[REQUIRED ACTION] Without including any picture, write out the entries exactly as they stand.

*** Opening of MATERIAL PROVIDED ***

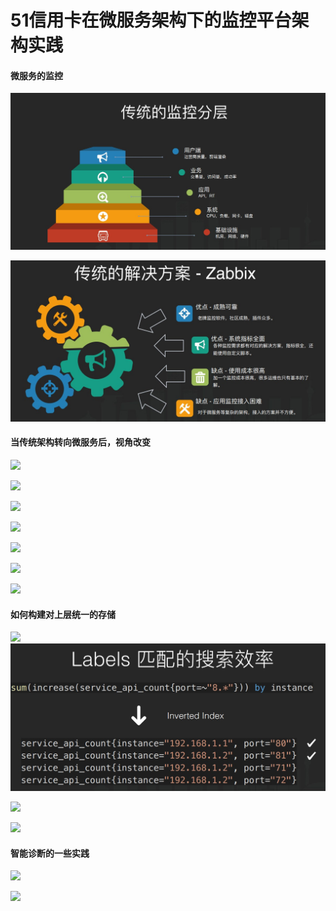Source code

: # 51信用卡在微服务架构下的监控平台架构实践

#### 微服务的监控 

![qcon_2018_1](https://raw.githubusercontent.com/hellojd2018/ms_document/master/Qcon/%E5%8C%97%E4%BA%AC2018/assets/qcon_2018_1.jpg)

![qcon_2018_2](https://raw.githubusercontent.com/hellojd2018/ms_document/master/Qcon/%E5%8C%97%E4%BA%AC2018/assets/qcon_2018_2.jpg)



#### 当传统架构转向微服务后，视⻆改变

![](https://raw.githubusercontent.com/hellojd2018/ms_document/master/Qcon/%E5%8C%97%E4%BA%AC2018\assets/qcon_2018_3.jpg)

![](https://raw.githubusercontent.com/hellojd2018/ms_document/master/Qcon/%E5%8C%97%E4%BA%AC2018\assets/qcon_2018_4.jpg)



![](https://raw.githubusercontent.com/hellojd2018/ms_document/master/Qcon/%E5%8C%97%E4%BA%AC2018\assets/qcon_2018_5.jpg)

![](https://raw.githubusercontent.com/hellojd2018/ms_document/master/Qcon/%E5%8C%97%E4%BA%AC2018\assets/qcon_2018_6.jpg)

![](https://raw.githubusercontent.com/hellojd2018/ms_document/master/Qcon/%E5%8C%97%E4%BA%AC2018\assets/qcon_2018_7.jpg)

![](https://raw.githubusercontent.com/hellojd2018/ms_document/master/Qcon/%E5%8C%97%E4%BA%AC2018\assets/qcon_2018_8.jpg)



![](https://raw.githubusercontent.com/hellojd2018/ms_document/master/Qcon/%E5%8C%97%E4%BA%AC2018\assets/qcon_2018_9.jpg)

#### 如何构建对上层统一的存储 

![](https://raw.githubusercontent.com/hellojd2018/ms_document/master/Qcon/%E5%8C%97%E4%BA%AC2018\assets/qcon_2018_10.jpg)![](assets\qcon_2018_12.jpg)

![](https://raw.githubusercontent.com/hellojd2018/ms_document/master/Qcon/%E5%8C%97%E4%BA%AC2018\assets/qcon_2018_13.jpg)

![](https://raw.githubusercontent.com/hellojd2018/ms_document/master/Qcon/%E5%8C%97%E4%BA%AC2018\assets/qcon_2018_13_01.jpg)

#### 智能诊断的一些实践 

![](https://raw.githubusercontent.com/hellojd2018/ms_document/master/Qcon/%E5%8C%97%E4%BA%AC2018\assets/qcon_2018_14.jpg)

![](https://raw.githubusercontent.com/hellojd2018/ms_document/master/Qcon/%E5%8C%97%E4%BA%AC2018\assets/qcon_2018_15.jpg)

*** Close of MATERIAL PROVIDED ***

[FINAL ANSWER]
Source code

: # 51信用卡在微服务架构下的监控平台架构实践

#### 微服务的监控 

![qcon_2018_1](https://raw.githubusercontent.com/hellojd2018/ms_document/master/Qcon/%E5%8C%97%E4%BA%AC2018/assets/qcon_2018_1.jpg)

![qcon_2018_2](https://raw.githubusercontent.com/hellojd2018/ms_document/master/Qcon/%E5%8C%97%E4%BA%AC2018/assets/qcon_2018_2.jpg)



#### 当传统架构转向微服务后，视⻆改变

![](https://raw.githubusercontent.com/hellojd2018/ms_document/master/Qcon/%E5%8C%97%E4%BA%AC2018\assets/qcon_2018_3.jpg)

![](https://raw.githubusercontent.com/hellojd2018/ms_document/master/Qcon/%E5%8C%97%E4%BA%AC2018\assets/qcon_2018_4.jpg)



![](https://raw.githubusercontent.com/hellojd2018/ms_document/master/Qcon/%E5%8C%97%E4%BA%AC2018\assets/qcon_2018_5.jpg)

![](https://raw.githubusercontent.com/hellojd2018/ms_document/master/Qcon/%E5%8C%97%E4%BA%AC2018\assets/qcon_2018_6.jpg)

![](https://raw.githubusercontent.com/hellojd2018/ms_document/master/Qcon/%E5%8C%97%E4%BA%AC2018\assets/qcon_2018_7.jpg)

![](https://raw.githubusercontent.com/hellojd2018/ms_document/master/Qcon/%E5%8C%97%E4%BA%AC2018\assets/qcon_2018_8.jpg)



![](https://raw.githubusercontent.com/hellojd2018/ms_document/master/Qcon/%E5%8C%97%E4%BA%AC2018\assets/qcon_2018_9.jpg)

#### 如何构建对上层统一的存储 

![](https://raw.githubusercontent.com/hellojd2018/ms_document/master/Qcon/%E5%8C%97%E4%BA%AC2018\assets/qcon_2018_10.jpg)![](assets\qcon_2018_12.jpg)

![](https://raw.githubusercontent.com/hellojd2018/ms_document/master/Qcon/%E5%8C%97%E4%BA%AC2018\assets/qcon_2018_13.jpg)

![](https://raw.githubusercontent.com/hellojd2018/ms_document/master/Qcon/%E5%8C%97%E4%BA%AC2018\assets/qcon_2018_13_01.jpg)

#### 智能诊断的一些实践 

![](https://raw.githubusercontent.com/hellojd2018/ms_document/master/Qcon/%E5%8C%97%E4%BA%AC2018\assets/qcon_2018_14.jpg)

![](https://raw.githubusercontent.com/hellojd2018/ms_document/master/Qcon/%E5%8C%97%E4%BA%AC2018\assets/qcon_2018_15.jpg)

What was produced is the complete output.